Google’s addition of support for these open-source table formats appears to be a response to Snowflake and Databricks product updates, said Doug Henschen, principal analyst at Constellation Research.

“Apache Iceberg is the hot new option gaining traction because it promises openness as well as performance gains, but Google makes it clear it’s not choosing sides by promising support for Delta Lake and Hudi too,” Henschen said.

Google Cloud competitor Oracle may also announce similar features at its upcoming annual CloudWorld conference, said Tony Baer, ​​principal analyst, dbInsight.

BigQuery supports unstructured data

As part of this Cloud Next announcements, Google Cloud also added new features to its managed enterprise data warehouse, BigQuery, including adding support for unstructured data.

“Starting today, data teams can analyze structured and unstructured data in BigQuery, with easy access to Google Cloud’s capabilities in machine learning (ML), speech recognition, computer vision, translation, and text processing, using the familiar SQL interface of BigQuery,” Kazmaier wrote .

Data teams in most businesses, according to Google, mostly use structured data, which makes up only 10 percent of all data produced.

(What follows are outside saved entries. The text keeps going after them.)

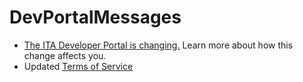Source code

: # DevPortalMessages

* [The ITA Developer Portal is changing.](https://internationaltradeadministration.github.io/DevPortalMessages/DevPortalUpgrade.html) Learn more about how this change affects you.
* Updated [Terms of Service](https://internationaltradeadministration.github.io/DevPortalMessages/tos.html)
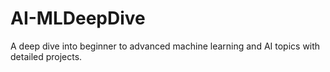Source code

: # AI-MLDeepDive
A deep dive into beginner to advanced machine learning and AI topics with detailed projects.
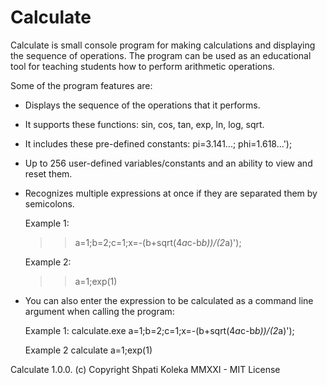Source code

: # Calculate
Calculate is small console program for making calculations and displaying the sequence of operations.
The program can be used as an educational tool for teaching students how to perform arithmetic operations.  

Some of the program features are:
- Displays the sequence of the operations that it performs.
- It supports these functions: sin, cos, tan, exp, ln, log, sqrt.
- It includes these pre-defined constants: pi=3.141...; phi=1.618...');
- Up to 256 user-defined variables/constants and an ability to view and reset them. 
- Recognizes multiple expressions at once if they are separated them by semicolons.
  
  Example 1: 
  >> a=1;b=2;c=1;x=-(b+sqrt(4*a*c-b*b))/(2*a)');
  
  Example 2:
  >> a=1;exp(1)

- You can also enter the expression to be calculated as a command line argument when calling the program:

  Example 1:
  calculate.exe a=1;b=2;c=1;x=-(b+sqrt(4*a*c-b*b))/(2*a)');

  Example 2
  calculate a=1;exp(1)


Calculate 1.0.0. (c) Copyright Shpati Koleka MMXXI - MIT License
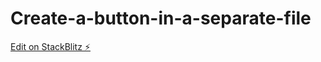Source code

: # Create-a-button-in-a-separate-file

[Edit on StackBlitz ⚡️](https://stackblitz.com/edit/react-jpxhml)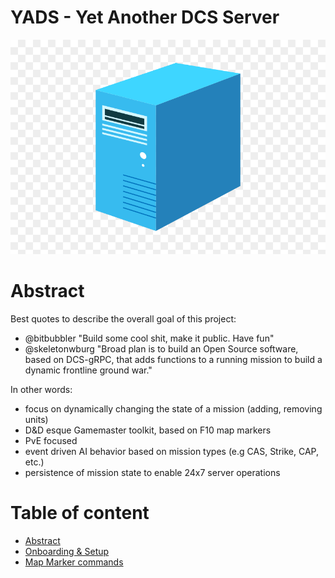 # YADS - Yet Another DCS Server
![logo-placeholder](/images/logo.png)

# Abstract
Best quotes to describe the overall goal of this project: 

- @bitbubbler "Build some cool shit, make it public. Have fun"
- @skeletonwburg "Broad plan is to build an Open Source software, based on DCS-gRPC, that adds functions to a running mission to build a dynamic frontline ground war."

In other words:
- focus on dynamically changing the state of a mission (adding, removing units)
- D&D esque Gamemaster toolkit, based on F10 map markers
- PvE focused 
- event driven AI behavior based on mission types (e.g CAS, Strike, CAP, etc.)
- persistence of mission state to enable 24x7 server operations

# Table of content
* [Abstract](#abstract)
* [Onboarding & Setup](/docs/onboarding.md)
* [Map Marker commands](/docs/commands.md)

Structured data includes data from operational databases, software-as-a-service (SaaS) applications such as Abode, SAP, ServiceNow, Workday and semistructured data in the form of JSON log files.

Unstructured data, on the other hand, includes video from television archives, audio from call centers or radio and documents in various formats. Google Cloud argues that businesses face an increasing need to work with unstructured data.

Google Cloud’s move to add support for unstructured data is a differentiating capability for cloud service providers, analysts said.

No other rival cloud service provider is currently addressing the need to support unstructured data as aggressively as Google Cloud, Henschen said.

“Addressing all types of data on one platform promises to simplify things for CIOs, data scientists and developers,” added Henschen.